═════ INPUT RECORDS ═════

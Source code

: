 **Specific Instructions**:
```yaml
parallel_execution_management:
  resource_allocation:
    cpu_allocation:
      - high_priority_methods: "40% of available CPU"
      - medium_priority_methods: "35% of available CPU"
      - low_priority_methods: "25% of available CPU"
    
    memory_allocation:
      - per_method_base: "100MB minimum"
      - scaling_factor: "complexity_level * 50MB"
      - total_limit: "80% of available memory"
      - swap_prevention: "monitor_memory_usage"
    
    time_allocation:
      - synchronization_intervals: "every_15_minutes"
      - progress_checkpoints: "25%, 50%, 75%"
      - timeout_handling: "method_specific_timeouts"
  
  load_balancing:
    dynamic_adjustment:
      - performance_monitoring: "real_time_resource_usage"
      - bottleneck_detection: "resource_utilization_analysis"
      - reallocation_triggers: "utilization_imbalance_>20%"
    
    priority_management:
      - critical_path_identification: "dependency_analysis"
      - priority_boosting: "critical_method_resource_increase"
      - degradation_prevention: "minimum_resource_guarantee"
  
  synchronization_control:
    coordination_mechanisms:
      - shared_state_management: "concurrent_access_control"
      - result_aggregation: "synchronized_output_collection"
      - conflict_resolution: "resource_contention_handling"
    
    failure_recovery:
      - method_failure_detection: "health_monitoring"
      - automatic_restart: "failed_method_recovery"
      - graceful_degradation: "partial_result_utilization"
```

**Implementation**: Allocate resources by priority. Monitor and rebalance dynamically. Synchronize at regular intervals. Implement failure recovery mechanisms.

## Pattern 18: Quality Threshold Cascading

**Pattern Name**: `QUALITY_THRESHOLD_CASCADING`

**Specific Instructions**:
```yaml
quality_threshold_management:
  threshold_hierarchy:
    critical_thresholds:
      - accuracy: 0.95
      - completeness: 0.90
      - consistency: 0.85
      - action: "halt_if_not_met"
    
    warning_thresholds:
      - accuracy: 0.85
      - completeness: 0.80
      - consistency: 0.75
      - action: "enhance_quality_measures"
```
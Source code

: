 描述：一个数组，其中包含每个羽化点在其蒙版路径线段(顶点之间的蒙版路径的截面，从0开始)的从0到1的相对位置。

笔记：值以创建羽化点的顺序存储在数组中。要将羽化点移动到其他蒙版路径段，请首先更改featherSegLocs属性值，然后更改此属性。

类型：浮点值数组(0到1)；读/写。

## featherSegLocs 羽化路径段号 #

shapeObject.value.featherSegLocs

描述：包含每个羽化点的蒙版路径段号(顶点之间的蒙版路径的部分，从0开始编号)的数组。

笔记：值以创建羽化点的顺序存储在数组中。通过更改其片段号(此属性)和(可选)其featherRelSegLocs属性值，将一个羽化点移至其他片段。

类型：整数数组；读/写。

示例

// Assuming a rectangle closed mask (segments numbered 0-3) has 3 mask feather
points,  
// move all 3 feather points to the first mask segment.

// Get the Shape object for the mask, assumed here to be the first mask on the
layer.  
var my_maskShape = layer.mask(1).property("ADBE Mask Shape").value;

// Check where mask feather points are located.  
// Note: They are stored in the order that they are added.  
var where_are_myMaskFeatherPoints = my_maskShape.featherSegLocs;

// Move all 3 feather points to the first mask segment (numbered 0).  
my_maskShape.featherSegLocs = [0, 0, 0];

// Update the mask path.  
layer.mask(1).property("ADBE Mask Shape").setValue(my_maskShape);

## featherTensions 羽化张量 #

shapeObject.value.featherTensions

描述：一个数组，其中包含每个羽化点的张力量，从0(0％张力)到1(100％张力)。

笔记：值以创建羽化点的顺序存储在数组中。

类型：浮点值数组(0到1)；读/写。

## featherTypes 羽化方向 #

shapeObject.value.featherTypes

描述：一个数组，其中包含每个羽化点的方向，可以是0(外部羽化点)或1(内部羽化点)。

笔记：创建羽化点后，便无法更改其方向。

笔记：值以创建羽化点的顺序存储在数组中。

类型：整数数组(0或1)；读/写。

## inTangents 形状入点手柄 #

═════

#### WORK REQUEST
From the listing above, output exactly the run of lines that starts with the line containing "points are located." and ends with the line containing "shapeObject.value.featherTensions".

#### PROBLEM SOLUTION
// Check where mask feather points are located.  
// Note: They are stored in the order that they are added.  
var where_are_myMaskFeatherPoints = my_maskShape.featherSegLocs;

// Move all 3 feather points to the first mask segment (numbered 0).  
my_maskShape.featherSegLocs = [0, 0, 0];

// Update the mask path.  
layer.mask(1).property("ADBE Mask Shape").setValue(my_maskShape);

## featherTensions 羽化张量 #

shapeObject.value.featherTensions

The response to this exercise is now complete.